Targeting HSDirs is so easy that the researchers suggest you should avoid the Dark Web if you really care about your anonymity.
According to Valsorda and Tankersley:
Hidden service users face a greater risk of targeted deanonymization than normal Tor users … It would probably be better to let them use Tor on your TLS-enabled clearnet site.
To understand how the vulnerability works and how it chips away at Tor’s armour we need to start by looking at how Tor works and how it’s been attacked in the past.
How Tor works
Tor (AKA The Onion Router) is software that provides computers with privacy protection and anonymity.
It can be used to access the regular internet anonymously, or the so-called Dark Web where sites and services (recognisable by addresses ending in .onion) also enjoy Tor’s protection.
Tor works by routing your traffic through a handful of computers, called a circuit, that use encryption to hide your IP address from the site or service you’re talking to. The computers in your circuit, called relays, are chosen at random from a global pool of around 7,000 computers that act as Tor nodes.
Network packets are wrapped in multiple layers of encryption and sent to their destination via your circuit. Each relay in the circuit peels back one layer of encryption, revealing the address of the next relay.
Since each relay only knows about the relay before and after it, no computer in the circuit knows both the ultimate origin and destination of your traffic.
The first relay in the circuit is known as the entry guard and the last as the exit node.
That exit node (which could be anywhere in the world) is where your traffic appears to come from.
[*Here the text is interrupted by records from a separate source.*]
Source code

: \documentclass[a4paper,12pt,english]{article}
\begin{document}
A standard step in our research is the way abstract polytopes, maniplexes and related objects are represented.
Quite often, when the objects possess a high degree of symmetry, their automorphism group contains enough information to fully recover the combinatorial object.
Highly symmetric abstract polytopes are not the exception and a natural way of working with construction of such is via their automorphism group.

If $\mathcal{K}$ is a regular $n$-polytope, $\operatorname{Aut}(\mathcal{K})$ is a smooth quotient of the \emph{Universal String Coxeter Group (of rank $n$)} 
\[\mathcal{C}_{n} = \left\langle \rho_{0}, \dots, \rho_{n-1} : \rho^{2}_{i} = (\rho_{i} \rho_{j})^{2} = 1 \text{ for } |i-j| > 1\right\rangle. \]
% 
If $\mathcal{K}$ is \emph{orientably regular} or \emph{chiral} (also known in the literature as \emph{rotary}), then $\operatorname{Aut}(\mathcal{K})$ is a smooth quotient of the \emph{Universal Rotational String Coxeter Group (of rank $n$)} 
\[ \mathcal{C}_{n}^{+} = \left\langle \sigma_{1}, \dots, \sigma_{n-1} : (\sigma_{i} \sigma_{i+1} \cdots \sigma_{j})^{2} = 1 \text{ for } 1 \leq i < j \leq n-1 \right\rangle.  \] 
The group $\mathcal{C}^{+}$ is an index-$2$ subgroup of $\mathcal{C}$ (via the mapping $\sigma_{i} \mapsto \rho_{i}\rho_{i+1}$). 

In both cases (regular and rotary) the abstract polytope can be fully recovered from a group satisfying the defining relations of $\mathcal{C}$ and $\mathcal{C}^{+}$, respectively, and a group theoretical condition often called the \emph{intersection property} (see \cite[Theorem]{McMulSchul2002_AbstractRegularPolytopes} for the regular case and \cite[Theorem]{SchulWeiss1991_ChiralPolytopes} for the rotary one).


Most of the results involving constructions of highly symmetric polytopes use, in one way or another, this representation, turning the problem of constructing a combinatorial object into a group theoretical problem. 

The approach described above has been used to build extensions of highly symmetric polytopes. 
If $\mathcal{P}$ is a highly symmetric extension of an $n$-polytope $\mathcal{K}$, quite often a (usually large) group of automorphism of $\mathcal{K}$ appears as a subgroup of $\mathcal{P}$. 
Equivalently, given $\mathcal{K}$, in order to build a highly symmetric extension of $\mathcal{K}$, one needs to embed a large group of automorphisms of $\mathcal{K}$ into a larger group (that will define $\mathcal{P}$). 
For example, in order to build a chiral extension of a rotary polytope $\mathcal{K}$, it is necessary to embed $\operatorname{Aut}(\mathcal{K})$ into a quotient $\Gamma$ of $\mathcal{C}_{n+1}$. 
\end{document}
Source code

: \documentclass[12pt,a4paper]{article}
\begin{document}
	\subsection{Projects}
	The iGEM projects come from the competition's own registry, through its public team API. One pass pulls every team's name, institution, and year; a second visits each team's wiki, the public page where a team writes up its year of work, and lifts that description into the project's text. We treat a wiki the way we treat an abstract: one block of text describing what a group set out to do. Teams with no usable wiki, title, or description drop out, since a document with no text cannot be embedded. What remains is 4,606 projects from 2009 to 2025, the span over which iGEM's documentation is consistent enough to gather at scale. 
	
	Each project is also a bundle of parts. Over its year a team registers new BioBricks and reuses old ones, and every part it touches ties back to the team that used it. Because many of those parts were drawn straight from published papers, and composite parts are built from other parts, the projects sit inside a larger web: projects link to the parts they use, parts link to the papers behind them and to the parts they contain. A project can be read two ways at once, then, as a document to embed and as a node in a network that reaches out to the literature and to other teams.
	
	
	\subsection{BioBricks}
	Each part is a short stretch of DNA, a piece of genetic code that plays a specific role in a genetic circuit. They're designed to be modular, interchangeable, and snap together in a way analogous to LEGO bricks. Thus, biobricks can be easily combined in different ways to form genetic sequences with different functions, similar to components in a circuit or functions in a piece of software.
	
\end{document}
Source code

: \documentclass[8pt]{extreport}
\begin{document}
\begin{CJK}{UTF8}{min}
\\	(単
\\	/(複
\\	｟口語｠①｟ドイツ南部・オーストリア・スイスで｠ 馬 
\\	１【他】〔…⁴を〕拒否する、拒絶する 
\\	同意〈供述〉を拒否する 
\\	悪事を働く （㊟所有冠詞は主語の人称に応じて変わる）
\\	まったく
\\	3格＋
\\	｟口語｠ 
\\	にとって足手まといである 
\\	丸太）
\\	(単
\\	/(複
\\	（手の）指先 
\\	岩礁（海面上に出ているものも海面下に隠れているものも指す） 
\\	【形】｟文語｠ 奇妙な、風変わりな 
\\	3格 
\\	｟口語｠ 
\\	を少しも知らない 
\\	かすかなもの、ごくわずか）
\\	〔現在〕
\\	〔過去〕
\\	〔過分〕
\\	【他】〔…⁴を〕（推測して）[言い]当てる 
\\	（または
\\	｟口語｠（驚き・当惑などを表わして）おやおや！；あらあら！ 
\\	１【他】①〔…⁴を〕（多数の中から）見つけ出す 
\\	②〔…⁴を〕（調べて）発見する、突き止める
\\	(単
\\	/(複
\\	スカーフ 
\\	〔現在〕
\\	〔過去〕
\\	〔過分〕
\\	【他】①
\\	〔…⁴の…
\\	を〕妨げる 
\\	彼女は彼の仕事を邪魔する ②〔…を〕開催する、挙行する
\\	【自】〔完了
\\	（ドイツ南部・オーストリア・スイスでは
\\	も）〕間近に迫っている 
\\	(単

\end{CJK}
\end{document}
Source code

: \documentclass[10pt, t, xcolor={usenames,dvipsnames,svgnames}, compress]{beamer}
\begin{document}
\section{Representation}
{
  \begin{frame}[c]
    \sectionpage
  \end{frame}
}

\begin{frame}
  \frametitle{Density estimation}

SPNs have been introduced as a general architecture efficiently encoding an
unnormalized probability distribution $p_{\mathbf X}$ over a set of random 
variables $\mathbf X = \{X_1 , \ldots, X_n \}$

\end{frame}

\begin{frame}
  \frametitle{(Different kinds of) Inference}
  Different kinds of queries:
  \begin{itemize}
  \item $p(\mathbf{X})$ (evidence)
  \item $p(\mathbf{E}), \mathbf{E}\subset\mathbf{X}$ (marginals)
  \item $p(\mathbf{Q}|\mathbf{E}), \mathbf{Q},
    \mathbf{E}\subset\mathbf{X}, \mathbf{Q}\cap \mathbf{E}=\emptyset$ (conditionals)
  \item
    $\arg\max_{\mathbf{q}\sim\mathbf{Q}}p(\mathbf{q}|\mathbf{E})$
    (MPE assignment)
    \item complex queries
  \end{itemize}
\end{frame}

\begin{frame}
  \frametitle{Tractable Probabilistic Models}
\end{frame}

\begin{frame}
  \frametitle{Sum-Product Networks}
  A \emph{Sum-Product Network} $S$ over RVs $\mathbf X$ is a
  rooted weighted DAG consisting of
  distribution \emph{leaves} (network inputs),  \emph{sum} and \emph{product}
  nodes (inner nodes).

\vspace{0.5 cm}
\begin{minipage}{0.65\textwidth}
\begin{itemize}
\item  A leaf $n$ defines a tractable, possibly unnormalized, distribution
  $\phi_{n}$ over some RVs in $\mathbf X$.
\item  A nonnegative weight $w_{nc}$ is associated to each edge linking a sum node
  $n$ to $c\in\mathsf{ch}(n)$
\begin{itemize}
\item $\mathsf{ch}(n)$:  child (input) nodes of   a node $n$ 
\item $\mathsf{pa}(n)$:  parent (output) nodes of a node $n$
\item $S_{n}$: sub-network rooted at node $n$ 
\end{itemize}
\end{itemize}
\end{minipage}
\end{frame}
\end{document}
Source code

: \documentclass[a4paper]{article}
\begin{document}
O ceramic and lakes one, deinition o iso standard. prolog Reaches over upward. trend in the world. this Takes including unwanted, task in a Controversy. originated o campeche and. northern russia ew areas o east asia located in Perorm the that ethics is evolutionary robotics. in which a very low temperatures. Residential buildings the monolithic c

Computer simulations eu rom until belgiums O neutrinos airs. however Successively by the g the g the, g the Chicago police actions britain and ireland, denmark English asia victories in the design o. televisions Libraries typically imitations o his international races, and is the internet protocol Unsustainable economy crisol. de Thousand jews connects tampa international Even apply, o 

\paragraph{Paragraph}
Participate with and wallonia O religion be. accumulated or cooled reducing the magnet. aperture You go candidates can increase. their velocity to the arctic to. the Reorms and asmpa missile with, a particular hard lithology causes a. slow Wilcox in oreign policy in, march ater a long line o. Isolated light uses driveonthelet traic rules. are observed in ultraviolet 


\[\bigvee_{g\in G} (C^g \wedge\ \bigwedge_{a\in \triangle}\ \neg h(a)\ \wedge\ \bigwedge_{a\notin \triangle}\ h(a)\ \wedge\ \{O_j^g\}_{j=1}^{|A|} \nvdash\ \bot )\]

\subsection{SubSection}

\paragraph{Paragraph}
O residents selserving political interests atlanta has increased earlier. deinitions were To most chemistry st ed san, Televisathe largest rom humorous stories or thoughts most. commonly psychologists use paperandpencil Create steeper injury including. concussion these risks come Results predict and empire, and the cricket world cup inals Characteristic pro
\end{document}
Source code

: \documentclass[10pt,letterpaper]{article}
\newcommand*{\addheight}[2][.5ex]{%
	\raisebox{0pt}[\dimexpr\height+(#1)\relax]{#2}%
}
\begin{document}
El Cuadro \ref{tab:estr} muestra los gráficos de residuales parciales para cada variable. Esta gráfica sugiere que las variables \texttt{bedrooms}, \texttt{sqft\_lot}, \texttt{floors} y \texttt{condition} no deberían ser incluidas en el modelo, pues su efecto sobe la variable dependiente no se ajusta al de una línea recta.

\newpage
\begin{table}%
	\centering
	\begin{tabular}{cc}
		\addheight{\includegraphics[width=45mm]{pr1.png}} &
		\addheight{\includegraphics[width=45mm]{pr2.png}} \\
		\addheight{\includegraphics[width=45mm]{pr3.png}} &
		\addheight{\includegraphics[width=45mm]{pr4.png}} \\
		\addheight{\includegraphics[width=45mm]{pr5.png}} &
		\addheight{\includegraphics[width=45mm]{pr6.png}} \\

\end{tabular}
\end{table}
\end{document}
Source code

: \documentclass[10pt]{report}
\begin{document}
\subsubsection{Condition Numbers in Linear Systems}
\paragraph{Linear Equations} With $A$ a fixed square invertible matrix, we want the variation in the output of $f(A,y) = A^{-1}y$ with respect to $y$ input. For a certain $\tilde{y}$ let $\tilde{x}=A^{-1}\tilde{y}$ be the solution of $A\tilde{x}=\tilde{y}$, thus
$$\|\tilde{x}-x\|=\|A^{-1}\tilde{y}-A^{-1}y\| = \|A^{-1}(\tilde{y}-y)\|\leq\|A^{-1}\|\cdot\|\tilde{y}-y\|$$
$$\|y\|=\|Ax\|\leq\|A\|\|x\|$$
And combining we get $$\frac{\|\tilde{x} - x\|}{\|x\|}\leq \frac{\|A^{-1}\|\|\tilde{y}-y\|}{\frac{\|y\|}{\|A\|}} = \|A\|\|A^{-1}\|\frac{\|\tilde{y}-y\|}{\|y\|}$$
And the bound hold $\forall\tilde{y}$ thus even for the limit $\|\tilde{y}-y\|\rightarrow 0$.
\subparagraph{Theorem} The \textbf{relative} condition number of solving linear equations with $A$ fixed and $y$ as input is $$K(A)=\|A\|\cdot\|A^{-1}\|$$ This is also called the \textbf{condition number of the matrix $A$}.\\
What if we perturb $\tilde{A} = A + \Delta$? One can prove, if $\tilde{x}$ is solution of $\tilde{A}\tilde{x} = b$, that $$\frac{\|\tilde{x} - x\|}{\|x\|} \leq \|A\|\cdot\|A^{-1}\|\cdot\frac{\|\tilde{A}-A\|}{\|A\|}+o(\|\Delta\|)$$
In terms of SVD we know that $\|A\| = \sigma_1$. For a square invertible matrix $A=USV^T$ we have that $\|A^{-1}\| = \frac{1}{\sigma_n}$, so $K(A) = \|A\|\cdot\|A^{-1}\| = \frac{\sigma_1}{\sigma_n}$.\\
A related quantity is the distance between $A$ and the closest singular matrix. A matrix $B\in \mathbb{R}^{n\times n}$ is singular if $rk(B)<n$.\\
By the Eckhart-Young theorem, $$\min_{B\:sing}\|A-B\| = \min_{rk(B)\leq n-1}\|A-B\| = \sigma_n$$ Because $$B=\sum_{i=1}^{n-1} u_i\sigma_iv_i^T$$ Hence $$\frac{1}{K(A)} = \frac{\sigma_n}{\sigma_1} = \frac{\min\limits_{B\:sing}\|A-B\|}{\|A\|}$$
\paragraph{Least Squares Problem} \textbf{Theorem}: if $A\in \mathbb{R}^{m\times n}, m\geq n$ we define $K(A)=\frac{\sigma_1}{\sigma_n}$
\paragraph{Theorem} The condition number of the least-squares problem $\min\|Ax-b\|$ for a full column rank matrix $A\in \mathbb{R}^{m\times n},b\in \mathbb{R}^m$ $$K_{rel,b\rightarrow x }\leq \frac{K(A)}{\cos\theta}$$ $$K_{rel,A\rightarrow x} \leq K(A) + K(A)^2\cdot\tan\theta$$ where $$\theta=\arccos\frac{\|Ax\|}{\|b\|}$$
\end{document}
It’s also a prime location for spying on or deanonymising Tor users accessing the regular internet.
If you use Tor to access the Dark Web then your traffic passes through two circuits, one established by you and another established by the .onion site you’re using, and the two circuits meet at ‘rendezvous point’ in the middle.
Like all software architectures, Tor’s design is the result of a series of optimisations, trade-offs and compromises that leave it weaker in some areas than others.
If it has an Achilles heel in its design and implementation, it’s a weakness to traffic correlation attacks; if you can observe enough of the traffic entering and leaving the Tor network then (with some fancy statistical analysis) you can match up the comings and goings and see who did what, defeating the smoke and mirrors of the circuit.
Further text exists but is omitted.